この世界に俺のような生者が居る事はイレギュラーであり、ましてやこの世界から脱出をするなど、死んだ者があの世から還ってくるようなもの…。
「俺は一度、契約で咲薇を蘇らせた事がある。その時みたいにすれば」
「——無理だよ、シン」
シャーロットの人格がルクスリアに切り替わる。
「シンが交わした契約は、色んな偶然が奇跡的に重なって成り立ったものなの」
「偶然が重なって…?」
「うん。そもそも契約によって妹を蘇らせ、代償も軽くはないと思うけど少なくともシンが今こうして生きていられるのは…妹の死を知る人がシンしか居なかったからだよ」
「確かに、咲薇の死を知ってたのは俺だけ…。ルィリアは死んでしまった後だし、ハティとグラトニーはそもそも悪魔だからノーカン…って事か」
実際、俺は咲薇が一度死んだ事を誰にも言っていない…フェリノートの実の父親であるデリシオスにすらも。
「——しかし、悪魔との契約ですらこの世界から脱出出来ないなんて」
「出来ない訳じゃないけど、その分の代償を払わないとだからね…多分、やろうとしたら命ですら軽い契約になる」
「命が軽いって…」
もはや何を代償にすれば妥当になるのか見当もつかないその契約と、やろうとしている事がそこまでしないと成し遂げられない程のものなのだと改めて気付かされ、俺は半ば絶望する。
「ギャァアアアアアア!!!」
突然、賑やかだった教会の外から悲鳴が聞こえてきた。俺とルクスリアは急いで教会の外に出ると、真っ先に聞こえてきた後はチェーンソーの駆動音であった。

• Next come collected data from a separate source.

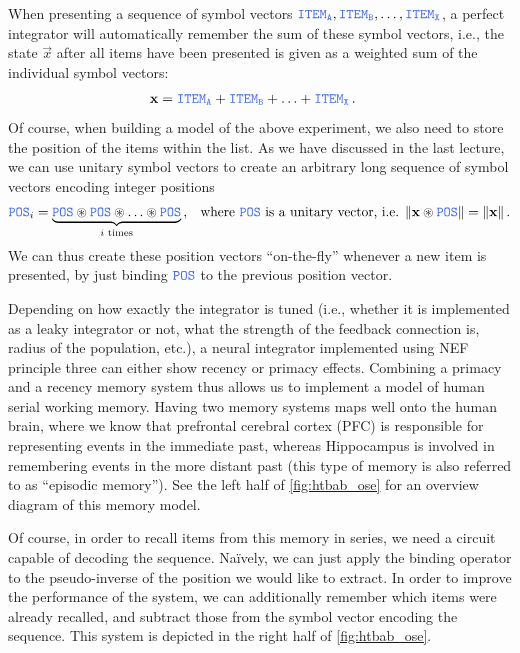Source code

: \documentclass[10pt,letterpaper,oneside]{article}
\newcommand{\Obj}[1]{\ensuremath{\mathtt{\textcolor{RoyalBlue}{#1}}}}
\newcommand{\CC}{\circledast}
\begin{document}
When presenting a sequence of symbol vectors $\Obj{ITEM_A}, \Obj{ITEM_B}, \ldots, \Obj{ITEM_X}$, a perfect integrator will automatically remember the sum of these symbol vectors, i.e., the state $\vec x$ after all items have been presented is given as a weighted sum of the individual symbol vectors:
\begin{align*}
	\vec x &= \Obj{ITEM_A} + \Obj{ITEM_B} + \ldots + \Obj{ITEM_X} \,.
\end{align*}
Of course, when building a model of the above experiment, we also need to store the position of the items within the list. As we have discussed in the last lecture, we can use unitary symbol vectors to create an arbitrary long sequence of symbol vectors encoding integer positions
\begin{align*}
	\Obj{POS}_i &= \underbrace{\Obj{POS} \CC \Obj{POS} \CC \ldots \CC \Obj{POS}}_{i \text{ times}} \,, & \text{where } \Obj{POS} \text { is a unitary vector, i.e. } \| \vec x \CC \Obj{POS} \| = \| \vec x \| \,.
\end{align*}
We can thus create these position vectors \enquote{on-the-fly} whenever a new item is presented, by just binding \Obj{POS} to the previous position vector.

Depending on how exactly the integrator is tuned (i.e., whether it is implemented as a leaky integrator or not, what the strength of the feedback connection is, radius of the population, etc.), a neural integrator implemented using NEF principle three can either show recency or primacy effects. Combining a primacy and a recency memory system thus allows us to implement a model of human serial working memory. Having two memory systems maps well onto the human brain, where we know that prefrontal cerebral cortex (PFC) is responsible for representing events in the immediate past, whereas Hippocampus is involved in remembering events in the more distant past (this type of memory is also referred to as \enquote{episodic memory}). See the left half of \cref{fig:htbab_ose} for an overview diagram of this memory model.

Of course, in order to recall items from this memory in series, we need a circuit capable of decoding the sequence. Na\"ively, we can just apply the binding operator to the pseudo-inverse of the position we would like to extract. In order to improve the performance of the system, we can additionally  remember which items were already recalled, and subtract those from the symbol vector encoding the sequence. This system is depicted in the right half of \cref{fig:htbab_ose}.
\end{document}
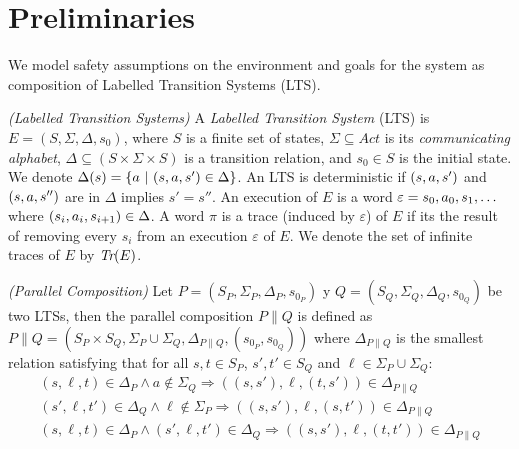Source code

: \section{Preliminaries}

We model safety assumptions on the environment and goals for the system as composition of Labelled Transition Systems (LTS). 


\begin{definition}
	\label{def:LTS} \emph{(Labelled Transition Systems)} 
	A \emph{Labelled Transition System} (LTS) is $E =  (S, \Sigma, \Delta, s_0)$, where $S$ is a finite set of states, $\Sigma \subseteq Act$ is its {\em communicating alphabet}, $\Delta \subseteq (S \times \Sigma \times S)$ is a transition relation, and $s_0 \in S$ is the initial state.  We denote $\Delta(s)=\{a~|~(s,a,s') \in \Delta\}$. 
	An LTS is deterministic if $(s,a,s')$ and $(s,a,s'')$ are in $\Delta$ implies $s'=s''$.
	An execution of $E$ is a word $\varepsilon=s_0, a_0, s_1, \ldots$ where $(s_i, a_i, s_{i+1}) \in \Delta$. 
	A word $\pi$ is a trace (induced by $\varepsilon$) of $E$ if its the result of removing every $s_i$ from an execution $\varepsilon$ of $E$. 
	We denote the set of infinite traces of $E$ by $\emph{Tr}(E)$. 
\end{definition}



\begin{definition}\label{def:parallelComposition}\emph{(Parallel Composition)}
	Let $P=(S_P,\Sigma_P,\Delta_P,s_{0_P})$ y $Q=(S_Q,\Sigma_Q,\Delta_Q,s_{0_Q})$ be two LTSs, then 
	the parallel composition $P\|Q$ is defined as $P \| Q = (S_P \times S_Q, \Sigma_P \cup \Sigma_Q, \Delta_{P\|Q}, (s_{0_P}, s_{0_Q}))$
	where $\Delta_{P\|Q}$ is the smallest relation satisfying that for all $s, t \in S_P$, $s',t' \in S_Q$ and $\ell \in \Sigma_P \cup \Sigma_Q$:
	\small
	\begin{gather*}
	(s,\ell,t) \in \Delta_{P} \wedge a \not\in \Sigma_Q \Rightarrow ((s,s'),\ell,(t,s')) \in \Delta_{P\|Q}\\
	(s',\ell,t') \in \Delta_{Q} \wedge \ell \not\in \Sigma_P \Rightarrow ((s,s'),\ell,(s,t')) \in \Delta_{P\|Q}\\
	(s,\ell,t) \in \Delta_{P} \wedge (s',\ell,t') \in \Delta_{Q} \Rightarrow ((s,s'),\ell,(t,t')) \in \Delta_{P\|Q} 
	\end{gather*}
	\normalsize
\end{definition}

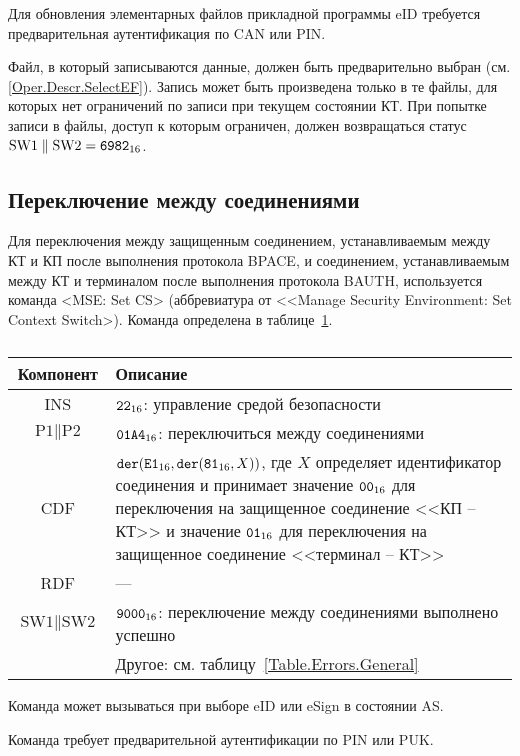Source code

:Для обновления элементарных файлов прикладной программы eID 
требуется предварительная аутентификация по CAN или PIN.

Файл, в который записываются данные, должен быть предварительно
выбран (см. \ref{Oper.Descr.SelectEF}).
Запись может быть произведена только в те файлы, для которых 
нет ограничений по записи при текущем состоянии КТ. 
При попытке записи в файлы, доступ к которым ограничен, 
должен возвращаться статус $\text{SW1} \parallel\text{SW2} = \texttt{6982}_{16}$. 

\subsection{Переключение между соединениями}
\label{Oper.Descr.SetCS}

Для переключения между защищенным соединением,
устанавливаемым между КТ и КП после выполнения 
протокола BPACE, и соединением, 
устанавливаемым между КТ и терминалом после выполнения 
протокола BAUTH, используется команда <MSE: Set CS> (аббревиатура от <<Manage 
Security Environment: Set Context Switch>).
Команда определена в таблице~\ref{Table.Oper.SetCSCmd}.

\begin{table}[hbt]
\caption{}\label{Table.Oper.SetCSCmd}
\begin{tabular}{|c|p{14cm}|}
\hline
Компонент & Описание \\
\hline
\hline
INS & $\texttt{22}_{16}$: управление средой безопасности\\ 
\hline
$\text{P1} \parallel\text{P2}$ & $\texttt{01A4}_{16}$: 
переключиться между соединениями \\
\hline
CDF & 
$\texttt{der}(\texttt{E1}_{16}, \texttt{der}(\texttt{81}_{16}, X))$, 
где $X$ определяет идентификатор
соединения и принимает значение $\texttt{00}_{16}$ для
переключения на защищенное соединение <<КП -- КТ>>
и значение $\texttt{01}_{16}$ для переключения на защищенное
соединение <<терминал -- КТ>>\\ 
\hline 
RDF &  --- \\
\hline
$\text{SW1} \parallel \text{SW2}$ & 
$\texttt{9000}_{16}$: переключение между соединениями выполнено успешно \\
\cline{2-2}
 & Другое: см. таблицу~\ref{Table.Errors.General} \\
\hline
\end{tabular}
\end{table}

Команда может вызываться при выборе eID или eSign в состоянии AS.

Команда требует предварительной аутентификации по PIN или PUK.

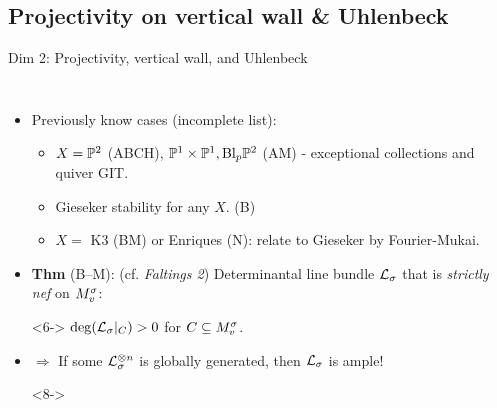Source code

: \documentclass[8pt]{beamer} %
\begin{document}
\subsection{{\color{purple} Projectivity on vertical wall \& Uhlenbeck}}
\begin{frame}[fragile]{Dim 2: Projectivity, vertical wall, and Uhlenbeck}
    \begin{columns}[t]
        \begin{itemize}
            \item<2-> Previously know cases (incomplete list):
            \begin{itemize}
                \item<3-> $X = \mathbb{P}^2$ {\footnotesize (ABCH)}, $\mathbb{P}^1 \times \mathbb{P}^1, \text{Bl}_p \mathbb{P}^2$ {\footnotesize (AM)} - exceptional collections and quiver GIT.
                \item<4-> Gieseker stability for any $X$. {\footnotesize (B)}
                \item<5-> $X = $ K3 {\footnotesize (BM)} or Enriques {\footnotesize (N)}: relate to Gieseker by Fourier-Mukai.
            \end{itemize}
        \item<6-> \textbf{Thm} (B--M): (cf. \textit{Faltings 2}) Determinantal line bundle $\mathcal{L}_\sigma$ that is \textit{strictly nef} on $M^\sigma_v$: %
        \item[]<6-> $\deg(\mathcal{L}_\sigma|_C) > 0$ for $C \subseteq M^\sigma_v$.
        \item<7-> $\Rightarrow$ If some $\mathcal{L}_\sigma^{\otimes n}$ is globally generated, then $\mathcal{L}_\sigma$ is ample!
        \item[]
        \item[]<8->
        \begin{center}
\end{center}
\end{itemize}
\end{columns}
\end{frame}
\end{document}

「やぁっと見つけたぜシン…?今からこの悪い奴らから助けてあげるから、待ってろね…ァハハハハハハハハハ!!!」
「——シイナ…!」
俺はチェーンソーの駆動音を鳴らす者の正体の名を呟く。しかもそのもう片方の手には屍のようになっている——ルィリアが引き摺られていた。